Traveling- Through Time and Space

This year, I have read seven books. Most of them were biographies, including Love and Louis XIV: The Women in the Life of the Sung King, and Marie Antoinette: The Journey, both by Antonia Fraser. I am currently reading David Starkey’s Elizabeth: The Struggle for the Throne. While the Fraser biographies were well done (especially Marie Antoinette), I still find that I prefer biographies about people who lived between 1100 and 1600. I am a medievalist at heart.

It’s a brilliant time to be a fan of biographies, if the history section as the bookstore is any indication. Historians, be they men or women (but mostly women), seem to have realized that there were women in history, and their actions were important, too. I’ve spotted new biographies of Catherine de Medici,  Georgiana, Duchess of Devonshire, Elizabeth of York, and Caterina Sforza among others. The men of the era have been investigated and written about endlessly, and they’re interesting enough.

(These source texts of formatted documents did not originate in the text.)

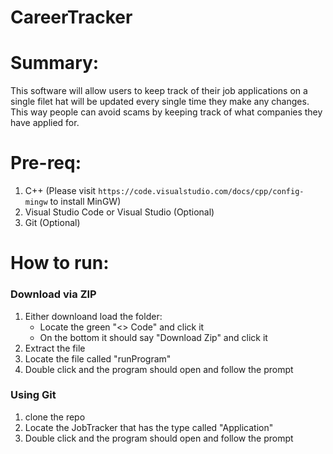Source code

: # CareerTracker
# Summary:
This software will allow users to keep track of their job applications on a single filet hat will be updated every single time they make any changes. This way people can avoid scams by keeping track of what companies they have applied for. 

# Pre-req:
1. C++ (Please visit `https://code.visualstudio.com/docs/cpp/config-mingw` to install MinGW)
2. Visual Studio Code or Visual Studio (Optional)
3. Git (Optional)

# How to run:
### Download via ZIP
1. Either downloand load the folder:
    - Locate the green "<> Code" and click it
    - On the bottom it should say "Download Zip"  and click it
2. Extract the file 
3. Locate the file called "runProgram"
4. Double click and the program should open and follow the prompt

### Using Git
1. clone the repo 
2. Locate the JobTracker that has the type called "Application"
3. Double click and the program should open and follow the prompt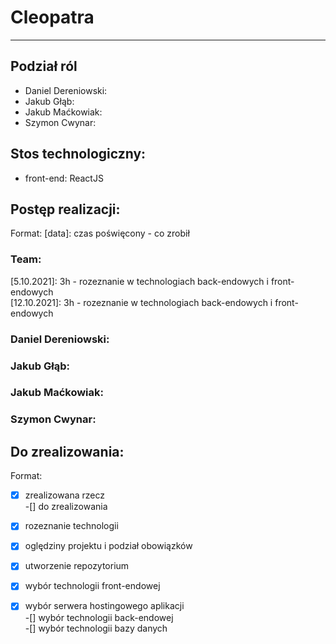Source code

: # Cleopatra

---

## Podział ról
 - Daniel Dereniowski:
 - Jakub Głąb:
 - Jakub Maćkowiak:
 - Szymon Cwynar:

## Stos technologiczny:
 - front-end: ReactJS

## Postęp realizacji:
Format: [data]: czas poświęcony - co zrobił
### Team:

[5.10.2021]: 3h - rozeznanie w technologiach back-endowych i front-endowych <br />
[12.10.2021]: 3h - rozeznanie w technologiach back-endowych i front-endowych

### Daniel Dereniowski:


### Jakub Głąb:


### Jakub Maćkowiak:


### Szymon Cwynar:


## Do zrealizowania:
Format: <br />
-[x] zrealizowana rzecz <br />
-[] do zrealizowania

-[x] rozeznanie technologii <br />
-[x] oględziny projektu i podział obowiązków <br />
-[x] utworzenie repozytorium <br />
-[x] wybór technologii front-endowej <br />
-[x] wybór serwera hostingowego aplikacji <br />
-[] wybór technologii back-endowej <br />
-[] wybór technologii bazy danych 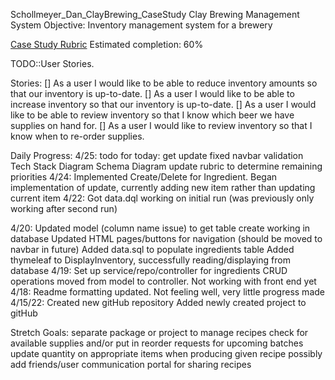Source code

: Schollmeyer_Dan_ClayBrewing_CaseStudy
Clay Brewing Management System Objective: Inventory management system for a brewery

[Case Study Rubric](https://docs.google.com/document/d/1O7AGv8L45iEWtyzFRXaKQKXdCE8jD0ci3aecPGFQt-0/edit)
Estimated completion: 60%

TODO::User Stories.

Stories:
[] As a user I would like to be able to reduce inventory amounts so that our inventory is up-to-date.
[] As a user I would like to be able to increase inventory so that our inventory is up-to-date.
[] As a user I would like to be able to review inventory so that I know which beer we have supplies on hand for.
[] As a user I would like to review inventory so that I know when to re-order supplies.

Daily Progress:
4/25:
    todo for today:
        get update fixed
        navbar
        validation
        Tech Stack Diagram
        Schema Diagram
        update rubric to determine remaining priorities
4/24:
    Implemented Create/Delete for Ingredient.
    Began implementation of update, currently adding new item rather than updating current item
4/22:
    Got data.dql working on initial run (was previously only working after second run)
    
4/20:
    Updated model (column name issue) to get table create working in database
    Updated HTML pages/buttons for navigation (should be moved to navbar in future)
    Added data.sql to populate ingredients table
    Added thymeleaf to DisplayInventory, successfully reading/displaying from database
4/19:
    Set up service/repo/controller for ingredients
    CRUD operations moved from model to controller. Not working with front end yet
4/18:
    Readme formatting updated.
    Not feeling well, very little progress made
4/15/22:
    Created new gitHub repository
    Added newly created project to gitHub




Stretch Goals:
    separate package or project to manage recipes
        check for available supplies and/or put in reorder requests for upcoming batches
        update quantity on appropriate items when producing given recipe
        possibly add friends/user communication portal for sharing recipes




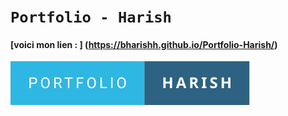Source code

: # `Portfolio - Harish `

#### [voici mon lien : ] (https://bharishh.github.io/Portfolio-Harish/)



[![forthebadge](/asset/portfolio-harish.svg)](https://forthebadge.com)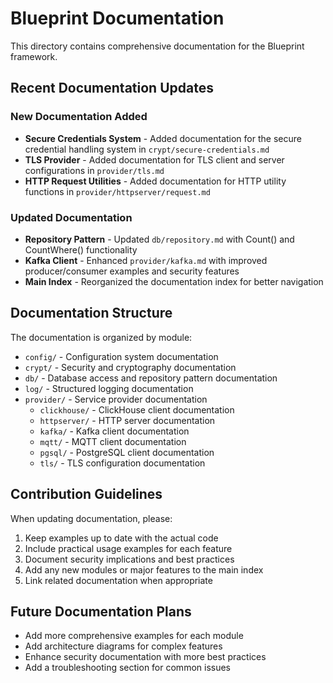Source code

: # Blueprint Documentation

This directory contains comprehensive documentation for the Blueprint framework.

## Recent Documentation Updates

### New Documentation Added

- **Secure Credentials System** - Added documentation for the secure credential handling system in `crypt/secure-credentials.md`
- **TLS Provider** - Added documentation for TLS client and server configurations in `provider/tls.md`
- **HTTP Request Utilities** - Added documentation for HTTP utility functions in `provider/httpserver/request.md`

### Updated Documentation

- **Repository Pattern** - Updated `db/repository.md` with Count() and CountWhere() functionality
- **Kafka Client** - Enhanced `provider/kafka.md` with improved producer/consumer examples and security features
- **Main Index** - Reorganized the documentation index for better navigation

## Documentation Structure

The documentation is organized by module:

- `config/` - Configuration system documentation
- `crypt/` - Security and cryptography documentation
- `db/` - Database access and repository pattern documentation
- `log/` - Structured logging documentation
- `provider/` - Service provider documentation
  - `clickhouse/` - ClickHouse client documentation
  - `httpserver/` - HTTP server documentation
  - `kafka/` - Kafka client documentation
  - `mqtt/` - MQTT client documentation
  - `pgsql/` - PostgreSQL client documentation
  - `tls/` - TLS configuration documentation

## Contribution Guidelines

When updating documentation, please:

1. Keep examples up to date with the actual code
2. Include practical usage examples for each feature
3. Document security implications and best practices
4. Add any new modules or major features to the main index
5. Link related documentation when appropriate

## Future Documentation Plans

- Add more comprehensive examples for each module
- Add architecture diagrams for complex features
- Enhance security documentation with more best practices
- Add a troubleshooting section for common issues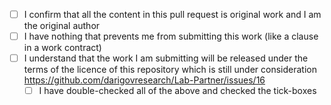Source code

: - [ ] I confirm that all the content in this pull request is original work and I am the original author
- [ ] I have nothing that prevents me from submitting this work (like a clause in a work contract)
- [ ] I understand that the work I am submitting will be released under the terms of the licence of this repository which is still under consideration https://github.com/darigovresearch/Lab-Partner/issues/16
  - [ ] I have double-checked all of the above and checked the tick-boxes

But it’s far more interesting to read about the women who rose above their “stations” and thrived, despite the rules and the men who tried to keep them down.

And while right now my mind is in 16th century London with a twenty-two year old Elizabeth I, in two weeks I will actually be in London. I haven’t started bouncing off the walls with excitement yet, but it’s coming. I’ve already had a few dreams where my travels go completely awry, but in the waking world I have determined that nothing will keep me from having a fantastic time while I’m there. Not even the anxiety that comes with traveling alone.

This will be my first trip to Europe and my first flight over an ocean and- while many other people have made solo journeys that involve far more peril than navigating the streets of London- I am a bit anxious. Will I get lost? Will I miss my flight? Will I be completely overcharged for cab fare?

I keep having to remind myself that, even if I do get lost, people are generally a friendly lot and will give a bedraggled traveler directions when she’s lost.  And if Gertrude Bell could ride- and thrive- across the sands of Arabia with a trusty camel and her wits, then I can certainly navigate London without falling into the Thames.